Dzemyan said work continues to clean up dump sites on State Game Lands in his two counties. “The McKean County Conservation District worked to clean up old junk yards along the Allegheny River on SGL 301, and McKean County Cleanways helped stop erosion along a stream on SGL 61,” he said. “The Elk County Conservation District and Cleanways have removed a couple hundred tons of dump site garbage form SGL 44 and 293, as well as on Forest-Game Cooperative lands over the past five years and continue to monitor and keep those sites clean. The Allegheny National Forest WIN’s program is preventing silt from public dirt roads from impairing streams on State Game Lands. The Allegheny National Forest funded a project to remove seven abandoned camps that had fallen apart on State Game Lands along the Clarion River. They also helped to improve and old road and to reclaim two old roads that were mud and silt problems for the Clarion River.”
Adams/Cumberland/Franklin Counties LMGS Barry Leonard said his Food and Cover Corps crews have been busy planting trees and shrubs on several State Game Lands. “The intent is to provide additional food and cover for wildlife in the future,” he said. “In addition to that, they have released and pruned numerous existing fruit trees in order to enhance production this year. The crews have been busy making food plot and habitat improvements on SGLs 76 and 170 thanks to money made available through local NWTF chapters.”
Leonard also said local prisoners in Cumberland County assisted with releasing and trimming about 40 apple trees on SGL 169.
Leonard reported an area of switch grass fields on SGL 235 have been prepped for a burn later in the year. This will clear out some overgrowth and allow for regeneration of desirable vegetation.
Leonard said a timber sale is being conducted on SGL 170. It will result in about 1.5 million board feet of lumber being removed. In return, the sportsmen will gain additional access to the interior of the State Game Land via an extended access road and parking area.
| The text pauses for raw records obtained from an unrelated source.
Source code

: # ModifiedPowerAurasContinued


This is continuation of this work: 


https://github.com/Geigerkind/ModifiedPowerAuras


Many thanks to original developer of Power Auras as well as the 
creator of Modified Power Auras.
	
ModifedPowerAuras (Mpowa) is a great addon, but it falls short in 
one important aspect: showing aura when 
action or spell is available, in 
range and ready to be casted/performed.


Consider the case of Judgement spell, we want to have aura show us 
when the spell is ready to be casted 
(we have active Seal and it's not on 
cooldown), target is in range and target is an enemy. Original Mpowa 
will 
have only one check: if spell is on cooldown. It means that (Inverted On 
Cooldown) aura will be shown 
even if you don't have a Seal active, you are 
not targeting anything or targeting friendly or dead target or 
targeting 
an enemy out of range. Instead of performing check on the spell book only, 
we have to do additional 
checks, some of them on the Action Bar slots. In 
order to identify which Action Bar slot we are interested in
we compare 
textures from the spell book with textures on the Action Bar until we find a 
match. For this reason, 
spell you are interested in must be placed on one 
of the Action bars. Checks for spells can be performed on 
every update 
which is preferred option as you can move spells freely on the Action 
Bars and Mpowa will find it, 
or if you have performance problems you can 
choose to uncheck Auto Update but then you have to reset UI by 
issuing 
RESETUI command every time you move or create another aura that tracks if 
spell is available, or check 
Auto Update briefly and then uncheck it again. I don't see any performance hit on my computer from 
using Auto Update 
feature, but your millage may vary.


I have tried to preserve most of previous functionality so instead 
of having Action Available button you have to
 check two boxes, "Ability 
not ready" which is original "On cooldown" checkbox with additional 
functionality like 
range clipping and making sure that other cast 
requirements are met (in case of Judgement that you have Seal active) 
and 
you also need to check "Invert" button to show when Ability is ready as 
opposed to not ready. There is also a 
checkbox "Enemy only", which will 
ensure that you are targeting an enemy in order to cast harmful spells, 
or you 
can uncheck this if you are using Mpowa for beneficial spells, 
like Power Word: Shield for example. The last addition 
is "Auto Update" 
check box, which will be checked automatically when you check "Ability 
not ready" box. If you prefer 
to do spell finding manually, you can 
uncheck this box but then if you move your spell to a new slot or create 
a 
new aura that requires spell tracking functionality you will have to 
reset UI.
The removed timber will allow better regeneration of food and cover for wildlife.
Bedford/Fulton Counties LMGS Jonathan S. Zuck reported during the winter months his Food and Cover Corps crews pruned or fenced 286 fruit trees and day-lighted nearly 9,000 mast-producing trees and shrubs, and created 25 acres of edge habitat and 34 wildlife brush piles. “This hard-working group of dedicated individuals also improved 70 acres of forested habitat through clear-cutting and by thinning and releasing food-producing trees and shrubs,” he said. “We now are top-dressing clover food plots and preparing to plant tree seedlings and turn soils in State Game Land wildlife openings.”
Zuck also reported the New Enterprise Food and Cover Crew planted 20 fruit trees on an old orchard site on SGL 261 near Hopewell with the assistance of a local NWTF chapter, businesses and volunteers. “We received funding through the Tussey Mt. Strutters Chapter of the NWTF to plant, fertilize, and fence 15 apple and five pear trees,” he said. “The trees, fertilizer, and fencing were purchased from local businesses. Art Rexinger, a local volunteer, donated his time and equipment to dig the holes and Beegle’s Log and Lumber of Everett donated eight cubic yards for mulch for use in planting. Later this spring the orchard site will be seeded with beneficial wildlife foods such as oats, clover, brassica and buckwheat.”
Huntingdon/Blair Counties LMGS Bert Einodshofer reported that additional conifer plantings on SGL 99 will continue. “Over the past five years, Food and Cover Corps crews, foresters and Pennsylvania Conservation Corps members have created conifer stands of three to five acres where all existing deciduous trees have been removed and then re-planted with conifers,” he said. “In all, more than 10,000 conifers have been planted in these areas. Volunteers also have enabled us to rehab this area where past gypsy moth infestations devastated the oaks on this State Game Land. Since these projects began, volunteers have provided a key component to allowing us to complete as much as we have. For several years, Bill Mattern, Bill Mattern Jr., Mitch Hiddenman and Joe Myers volunteered and planted more than 6,000 conifers, oak seedlings and other beneficial deciduous trees surrounding the project areas. Without their help, this phase of the project would not have been possible.”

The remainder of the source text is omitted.